The answer is vague. However, we can infer that immigrants currently without lawful status will be given permission to live and work in the U.S. without fear of deportation. Beyond that, who knows? Will they be able to file for green cards at some future moment? Will they be able to bring their families to the U.S. to live with them?

Could it be that these new “standards” actually create second class, long-time guest workers with limited rights who may be subject to removal if a future Congress decides to take these limited — although tangible — rights away?
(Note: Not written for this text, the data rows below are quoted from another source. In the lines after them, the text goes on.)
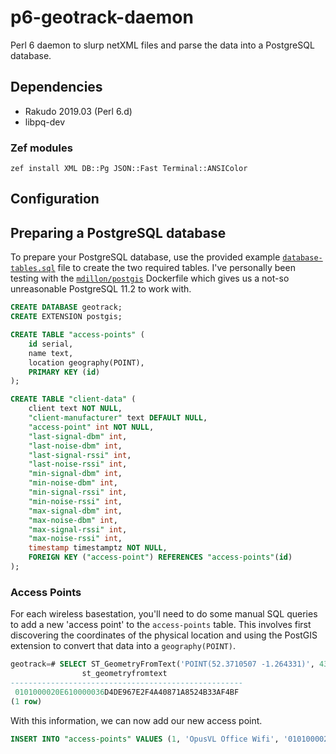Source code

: # p6-geotrack-daemon
Perl 6 daemon to slurp netXML files and parse the data into a PostgreSQL database.

## Dependencies

- Rakudo 2019.03 (Perl 6.d)
- libpq-dev

### Zef modules

```
zef install XML DB::Pg JSON::Fast Terminal::ANSIColor
```

## Configuration

## Preparing a PostgreSQL database
To prepare your PostgreSQL database, use the provided example [`database-tables.sql`](https://github.com/OpusVL/p6-geotrack-daemon/blob/master/database-tables.sql) file to create the two required tables. I've personally been testing with the [`mdillon/postgis`](https://hub.docker.com/r/mdillon/postgis) Dockerfile which gives us a not-so unreasonable PostgreSQL 11.2 to work with.
```sql
CREATE DATABASE geotrack;
CREATE EXTENSION postgis;

CREATE TABLE "access-points" (
    id serial,
    name text,
    location geography(POINT),
    PRIMARY KEY (id)
);

CREATE TABLE "client-data" (
    client text NOT NULL,
    "client-manufacturer" text DEFAULT NULL,
    "access-point" int NOT NULL,
    "last-signal-dbm" int,
    "last-noise-dbm" int,
    "last-signal-rssi" int,
    "last-noise-rssi" int,
    "min-signal-dbm" int,
    "min-noise-dbm" int,
    "min-signal-rssi" int,
    "min-noise-rssi" int,
    "max-signal-dbm" int,
    "max-noise-dbm" int,
    "max-signal-rssi" int,
    "max-noise-rssi" int,
    timestamp timestamptz NOT NULL,
    FOREIGN KEY ("access-point") REFERENCES "access-points"(id)
);
```
### Access Points

For each wireless basestation, you'll need to do some manual SQL queries to add a new 'access point' to the `access-points` table. This involves first discovering the coordinates of the physical location and using the PostGIS extension to convert that data into a `geography(POINT)`.
```sql
geotrack=# SELECT ST_GeometryFromText('POINT(52.3710507 -1.264331)', 4326);
                st_geometryfromtext                 
----------------------------------------------------
 0101000020E610000036D4DE967E2F4A40871A8524B33AF4BF
(1 row)
```
With this information, we can now add our new access point.
```sql
INSERT INTO "access-points" VALUES (1, 'OpusVL Office Wifi', '0101000020E610000036D4DE967E2F4A40871A8524B33AF4BF');
```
The House Republicans do not appear to be meeting the problems of our dysfunctional immigration system head on in an attempt to resolve it in a more permanent fashion. The U.S. Senate did just that last summer. Why not the House Republicans?

Political Fear

The answer to me is fear — political fear. The House Republicans have to offer something to avoid further alienating the voting members of the Hispanic and Asian populations in the U.S. who have come to view the Republicans as anti-immigrant, based upon their past positions. House Republicans are composed, in part, of a nativist and xenophobic faction that is more interested in forcing out these potentially new Americans than in including them. Yet, since Hispanics and Asians often have family here who do not have proper documentation and, therefore, work for substandard wages and under the radar, or worse, many have seen members of their extended families deported with no possibility of returning for a minimum of 10 years, if ever, the issue of immigration is compelling and personal.

If this issue is reflected in the voting booth, it is, therefore, of paramount concern to the House Republicans. So why not grant legalization and a path to citizenship to obtain the voting friendship of these and other ethnic groups?
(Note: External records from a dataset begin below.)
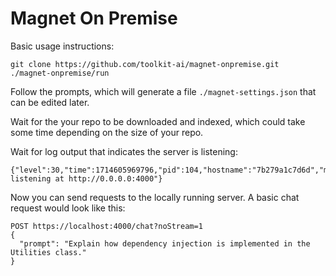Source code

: # Magnet On Premise

Basic usage instructions:

```
git clone https://github.com/toolkit-ai/magnet-onpremise.git
./magnet-onpremise/run
```

Follow the prompts, which will generate a file `./magnet-settings.json` that can be edited later.

Wait for the your repo to be downloaded and indexed, which could take some time depending on the size of your repo.

Wait for log output that indicates the server is listening:

```
{"level":30,"time":1714605969796,"pid":104,"hostname":"7b279a1c7d6d","msg":"Server listening at http://0.0.0.0:4000"}
```

Now you can send requests to the locally running server. A basic chat request would look like this:

```
POST https://localhost:4000/chat?noStream=1
{
  "prompt": "Explain how dependency injection is implemented in the Utilities class."
}
```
Many Republicans believe that the Hispanic and Asian voting blocs are lost to them based on the Republican hostility in the past to the immigration interests of these blocs. Using this logic, a path to citizenship for undocumented workers living and working in the U.S. is merely a path to the creation of more anti-Republican voters.

A Double Tragedy

Remember Republican presidential candidate Mitt Romney’s famous adage that illegal aliens should be made to self-deport? This type of anti-immigrant jargon has weakened the Republican Party’s standing with crucial ethnic voting blocs, making it extremely difficult to win statewide and national elections in significant states such as California, Florida, and even Texas, long a “red state.”

To escape their reputation as anti-immigrant, House Republicans are trying to not create new voters while wooing the voting bloc of ethnic voters. Apparently, they have no confidence in their ability to communicate any new sincere friendliness to these potentially newest members of our society.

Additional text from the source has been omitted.